Não ligo, já estou acostumada a ficar em pé. Uma hora depois estou em frente ao condomínio fechado a beira mar, o porteiro libera minha entrada sorrindo como sempre, seu Chico é simpático e as vezes conversamos, sua esposa trabalha aqui também e é uma senhora bem simpática. Ouço uma música alta vinda da direção da última casa do condomínio, dizem que lá mora o jovem mais rico do Estado, minha patroa já comentou sobre ele e sua fama de playboy.
Apenas ouço porque a opinião de uma empregada mestiça não faz diferença na vida dessas pessoas. Já vi muitas mulheres e homens bonitos saírem de lá, ele trabalha com o mundo da moda portanto é lógico que receba muitas pessoas bonitas, entro na casa da diária de hoje encontrando Fifi, a cachorra poodle de estimação da minha patroa.
— Bom dia, Fifi. Como vai? Se você está aqui quer dizer que sua dona chegou, certo?
Vou sair daqui bem tarde pelo visto, Janaina parece toda arrumada na minha frente sorrio mas na realidade queria chorar, ela vai me fazer tirar as roupas das suas malas e ouvir como sua viagem foi maravilhosa. Janaína é jovem e até bonita, mas o que tem de juventude e beleza tem de preconceito e estereótipos.

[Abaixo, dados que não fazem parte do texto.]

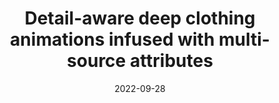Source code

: ---
title: "Detail-aware deep clothing animations infused with multi-source attributes"
collection: publications
permalink: /publication/2022-detail-aware
date: 2022-09-28
venue: 'Computer Graphics Forum'
paperurl: '/files/pdf/research/202210detailAware-CGF.pdf'
link: 'https://onlinelibrary.wiley.com/doi/10.1111/cgf.14651?af=R'
book: 'https://li-tianxing.github.io/publication/garfitnet/'
citation: '<a href="https://li-tianxing.github.io/">Tianxing Li</a>, Rui Shi, <a href="https://graphics.c.u-tokyo.ac.jp/hp/kanai/">Takashi Kanai</a>. <i>Computer Graphics Forum (Presented at Eurographics 2023)</i>, 2023, 42 (1): 231-244.'
---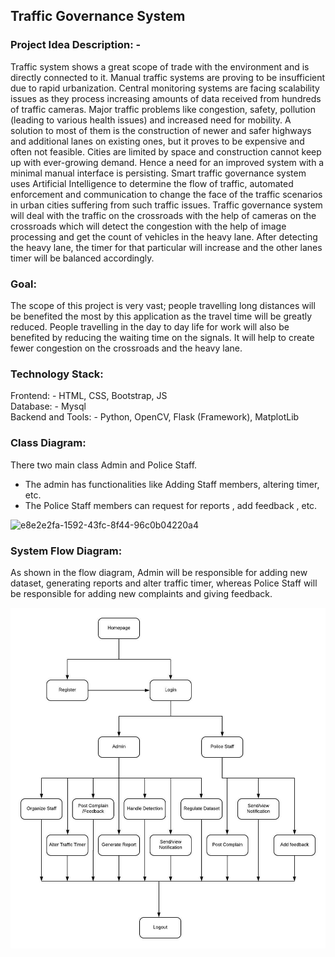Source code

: 

## Traffic Governance System

### Project Idea Description: -
Traffic system shows a great scope of trade with the environment and is directly connected to it. Manual traffic systems are proving to be insufficient due to rapid urbanization. Central monitoring systems are facing scalability issues as they process increasing amounts of data received from hundreds of traffic cameras. Major traffic problems like congestion, safety, pollution (leading to various health issues) and increased need for mobility. A solution to most of them is the construction of newer and safer highways and additional lanes on existing ones, but it proves to be expensive and often not feasible. Cities are limited by space and construction cannot keep up with ever-growing demand. Hence a need for an improved system with a minimal manual interface is persisting. Smart traffic governance system uses Artificial Intelligence to determine the flow of traffic, automated enforcement and communication to change the face of the traffic scenarios in urban cities suffering from such traffic issues.
Traffic governance system will deal with the traffic on the crossroads with the help of cameras on the crossroads which will detect the congestion with the help of image processing and get the count of vehicles in the heavy lane. After detecting the heavy lane, the timer for that particular will increase and the other lanes timer will be balanced accordingly.

### Goal: 
The scope of this project is very vast; people travelling long distances will be benefited the most by this application as the travel time will be greatly reduced.
People travelling in the day to day life for work will also be benefited by reducing the waiting time on the signals. It will help to create fewer congestion on the crossroads and the heavy lane.

### Technology Stack:
Frontend: - HTML, CSS, Bootstrap, JS <br>
Database: - Mysql <br>
Backend and Tools: - Python, OpenCV, Flask (Framework), MatplotLib


### Class Diagram:
There two main class Admin and Police Staff.<br>
- The admin has functionalities like Adding Staff members, altering timer, etc.
- The Police Staff members can request for reports , add feedback , etc.

![e8e2e2fa-1592-43fc-8f44-96c0b04220a4](https://user-images.githubusercontent.com/29951473/78604307-7cfc3480-780e-11ea-9312-5f197de36680.jpg)


### System Flow Diagram:
As shown in the flow diagram, Admin will be responsible for adding new dataset, generating reports and alter traffic timer, whereas Police Staff will be responsible for adding new complaints and giving feedback.

![System Flow](/images/SystemFlowDiagram.jpeg)
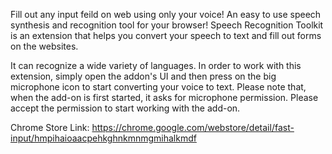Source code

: Fill out any input feild on web using only your voice!
An easy to use speech synthesis and recognition tool for your browser!
Speech Recognition Toolkit is an extension that helps you convert your speech to text and fill out forms on the websites.

It can recognize a wide variety of languages. In order to work with this extension, simply open the addon's UI and then press on the big microphone icon to start converting your voice to text. Please note that, when the add-on is first started, it asks for microphone permission. Please accept the permission to start working with the add-on.

Chrome Store Link: https://chrome.google.com/webstore/detail/fast-input/hmpihaioaacpehkghnkmnmgmihalkmdf
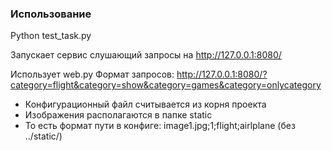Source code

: ### Использование
Python test_task.py

Запускает сервис слушающий запросы на http://127.0.0.1:8080/

Использует web.py 
Формат запросов:
http://127.0.0.1:8080/?category=flight&category=show&category=games&category=onlycategory
- Конфигурационный файл считывается из корня проекта
- Изображения располагаются в папке static
- То есть формат пути в конфиге: image1.jpg;1;flight;airlplane (без ../static/)
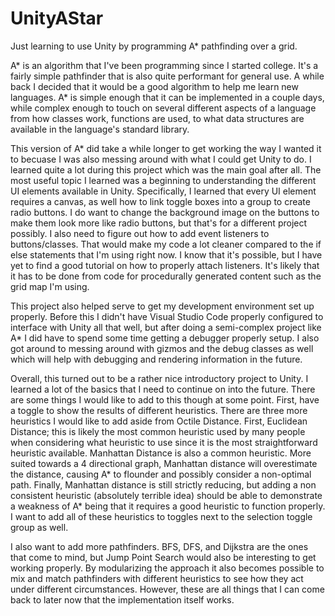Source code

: # UnityAStar
Just learning to use Unity by programming A* pathfinding over a grid.

A* is an algorithm that I've been programming since I started college. It's a fairly simple pathfinder that is also quite performant for general use. A while back I decided that it would be a good algorithm to help me learn new languages. A* is simple enough that it can be implemented in a couple days, while complex enough to touch on several different aspects of a language from how classes work, functions are used, to what data structures are available in the language's standard library. 

This version of A* did take a while longer to get working the way I wanted it to becuase I was also messing around with what I could get Unity to do. I learned quite a lot during this project which was the main goal after all. The most useful topic I learned was a beginning to understanding the different UI elements available in Unity. Specifically, I learned that every UI element requires a canvas, as well how to link toggle boxes into a group to create radio buttons. I do want to change the background image on the buttons to make them look more like radio buttons, but that's for a different project possibly. I also need to figure out how to add event listeners to buttons/classes. That would make my code a lot cleaner compared to the if else statements that I'm using right now. I know that it's possible, but I have yet to find a good tutorial on how to properly attach listeners. It's likely that it has to be done from code for procedurally generated content such as the grid map I'm using. 

This project also helped serve to get my development environment set up properly. Before this I didn't have Visual Studio Code properly configured to interface with Unity all that well, but after doing a semi-complex project like A* I did have to spend some time getting a debugger properly setup. I also got around to messing around with gizmos and the debug classes as well which will help with debugging and rendering information in the future. 

Overall, this turned out to be a rather nice introductory project to Unity. I learned a lot of the basics that I need to continue on into the future. There are some things I would like to add to this though at some point. First, have a toggle to show the results of different heuristics. There are three more heuristics I would like to add aside from Octile Distance. First, Euclidean Distance; this is likely the most common heuristic used by many people when considering what heuristic to use since it is the most straightforward heuristic available. Manhattan Distance is also a common heuristic. More suited towards a 4 directional graph, Manhattan distance will overestimate the distance, causing A* to flounder and possibly consider a non-optimal path. Finally, Manhattan distance is still strictly reducing, but adding a non consistent heuristic (absolutely terrible idea) should be able to demonstrate a weakness of A* being that it requires a good heuristic to function properly. I want to add all of these heuristics to toggles next to the selection toggle group as well.

I also want to add more pathfinders. BFS, DFS, and Dijkstra are the ones that come to mind, but Jump Point Search would also be interesting to get working properly. By modularizing the approach it also becomes possible to mix and match pathfinders with different heuristics to see how they act under different circumstances. However, these are all things that I can come back to later now that the implementation itself works. 
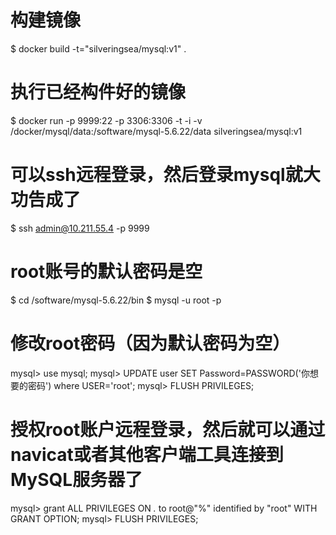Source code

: # 构建镜像
$ docker build -t="silveringsea/mysql:v1" .
# 执行已经构件好的镜像
$ docker run -p 9999:22 -p 3306:3306 -t -i -v /docker/mysql/data:/software/mysql-5.6.22/data silveringsea/mysql:v1


# 可以ssh远程登录，然后登录mysql就大功告成了
$ ssh admin@10.211.55.4 -p 9999
# root账号的默认密码是空
$ cd /software/mysql-5.6.22/bin
$ mysql -u root -p

# 修改root密码（因为默认密码为空）
mysql> use mysql;
mysql> UPDATE user SET Password=PASSWORD('你想要的密码') where USER='root';
mysql> FLUSH PRIVILEGES;

# 授权root账户远程登录，然后就可以通过navicat或者其他客户端工具连接到MySQL服务器了
mysql> grant ALL PRIVILEGES ON *.* to root@"%" identified by "root" WITH GRANT OPTION;
mysql> FLUSH PRIVILEGES; 



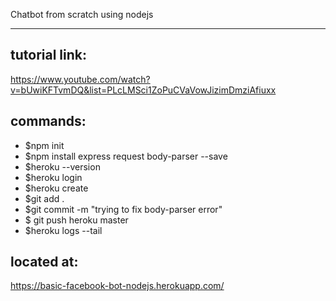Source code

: Chatbot from scratch using nodejs
*********************************************

tutorial link:
--------------
https://www.youtube.com/watch?v=bUwiKFTvmDQ&list=PLcLMSci1ZoPuCVaVowJizimDmziAfiuxx

commands:
--------------
- $npm init
- $npm install express request body-parser --save
- $heroku --version
- $heroku login
- $heroku create
- $git add .
- $git commit -m "trying to fix body-parser error"
- $ git push heroku master
- $heroku logs --tail


located at:
---------------
https://basic-facebook-bot-nodejs.herokuapp.com/
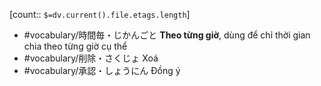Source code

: [count:: `$=dv.current().file.etags.length`]

- #vocabulary/時間毎・じかんごと **Theo từng giờ**, dùng để chỉ thời gian chia theo từng giờ cụ thể
- #vocabulary/削除・さくじょ Xoá
- #vocabulary/承認・しょうにん Đồng ý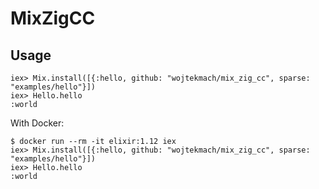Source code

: # MixZigCC

## Usage

    iex> Mix.install([{:hello, github: "wojtekmach/mix_zig_cc", sparse: "examples/hello"}])
    iex> Hello.hello
    :world

With Docker:

    $ docker run --rm -it elixir:1.12 iex
    iex> Mix.install([{:hello, github: "wojtekmach/mix_zig_cc", sparse: "examples/hello"}])
    iex> Hello.hello
    :world
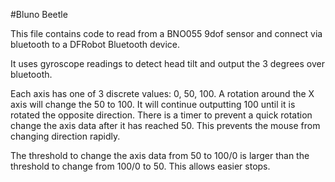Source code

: #Bluno Beetle

This file contains code to read from a BNO055 9dof sensor and connect via bluetooth to a DFRobot Bluetooth device. 

It uses gyroscope readings to detect head tilt and output the 3 degrees over bluetooth.

Each axis has one of 3 discrete values: 0, 50, 100. A rotation around the X axis will change the 50 to 100. It will continue outputting 100 until it is rotated the opposite direction. There is a timer to prevent a quick rotation change the axis data after it has reached 50. This prevents the mouse from changing direction rapidly.

The threshold to change the axis data from 50 to 100/0 is larger than the threshold to change from 100/0 to 50. This allows easier stops.
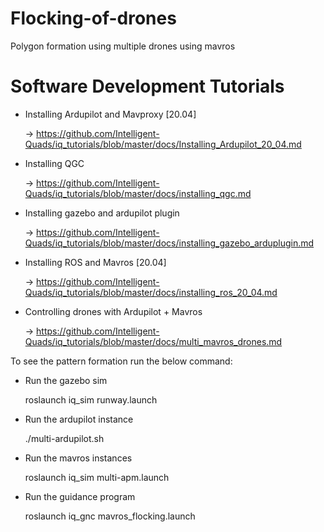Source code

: # Flocking-of-drones
Polygon formation using multiple drones using mavros

# Software Development Tutorials
- Installing Ardupilot and Mavproxy [20.04]
  
  -> https://github.com/Intelligent-Quads/iq_tutorials/blob/master/docs/Installing_Ardupilot_20_04.md
- Installing QGC
  
  -> https://github.com/Intelligent-Quads/iq_tutorials/blob/master/docs/installing_qgc.md
- Installing gazebo and ardupilot plugin
  
  -> https://github.com/Intelligent-Quads/iq_tutorials/blob/master/docs/installing_gazebo_arduplugin.md
- Installing ROS and Mavros [20.04]
  
  -> https://github.com/Intelligent-Quads/iq_tutorials/blob/master/docs/installing_ros_20_04.md
- Controlling drones with Ardupilot + Mavros
  
  -> https://github.com/Intelligent-Quads/iq_tutorials/blob/master/docs/multi_mavros_drones.md

To see the pattern formation run the below command:
- Run the gazebo sim
   
    roslaunch iq_sim runway.launch
- Run the ardupilot instance
  
    ./multi-ardupilot.sh
- Run the mavros instances
  
    roslaunch iq_sim multi-apm.launch
- Run the guidance program
  
    roslaunch iq_gnc mavros_flocking.launch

— Pensei que não viria mais, Cida. Estou indo até a festa de Edgar, ele me mandou uma mensagem praticamente uma intimação para ir nessa festa, cuida da Fifi e depois arrume minhas malas, não se esqueça também de colocar minhas roupas para lavar, estão repletas de areia. Fernando de Noronha estava maravilhoso como sempre, um dia vou levá-la comigo, estou sofrendo para encontrar alguém para cuidar das minhas roupas lá.
Iria me levar para trabalhar, mas seria bom talvez pudesse pular no mar e nunca mais ter que trabalhar para essa folgada pelo salário de miséria que me paga.
— Vou cuidar de tudo, boa festa, senhora Janaina.
Ela saiu rebolando se despedindo da cachorra, eu chamei Fifi indo na direção da cozinha, coloquei a ração da cachorra no potinho vendo a coitadinha correr feito uma condenada que não via comida a dias, ela quase passou m*l com a água de tanto que estava com sede. Fui para o quarto já querendo sumir com a quantidade de malas que a folgada trouxe, era melhor começar logo para terminar cedo.
Janaína é herdeira, não mora com os pais por capricho e porque gosta de viver sem pensar nos compromissos da vida. A mãe dela consegue ser mais abusada que ela sempre que está aqui quer me colocar para fazer serviços que não sou paga, o pai nem olha na minha cara, acho que pensa que não mereço ser olhada por sua majestade.
Depois de muito tempo termino de guardar as roupas limpas e colocar as malas no seu lugar, pego as roupas sujas para lavar, no meio de um vestido encontro um papelote de cocaína, igual ao que meu irmão costuma usar as vezes. Ricos e pobres possuem os mesmos vícios nojentos e não tem vergonha de esconder de ninguém, pego a droga para guardar junto com o ”armário da alegria” um apelido carinhoso que Janaína colocou no lugar onde guarda suas drogas.
Coloco as roupas para lavar e já começo a limpar a casa, o bom é que não está muito suja já que fiz uma limpeza geral a poucos dias, fico ocupada até o horário de ir embora consegui correr com o serviço agradecendo a Deus por isso, hoje é sábado e quero tentar ir na missa. A igreja é o único lugar que tenho paz, onde me sinto realmente amada e não tenho que pensar nos meus problemas.
— Avise a sua dona que estou indo embora, a diária pego na segunda, fica com Deus e Nossa Senhora, lindinha.
Fiz carinho na cabecinha da cachorra recebendo um latido e uma lambida, se pudesse trabalhar só para Fifi, ela é muito mais agradecida que a dona, saio deixando Fifi no seu cercadinho limpo com água e comida até segunda, se não fosse por mim a pobrezinha estaria morta.
Já são 16:00, a missa começa as 19:30, o horário dos ônibus aos finais de semana são diferentes, mesmo que tenha que chegar atrasada vou na igreja, preciso rezar, e agradecer por ter vencido mais um mês sem me matar, se continuar tomando meus remédios e rezando acredito que logo estarei curada.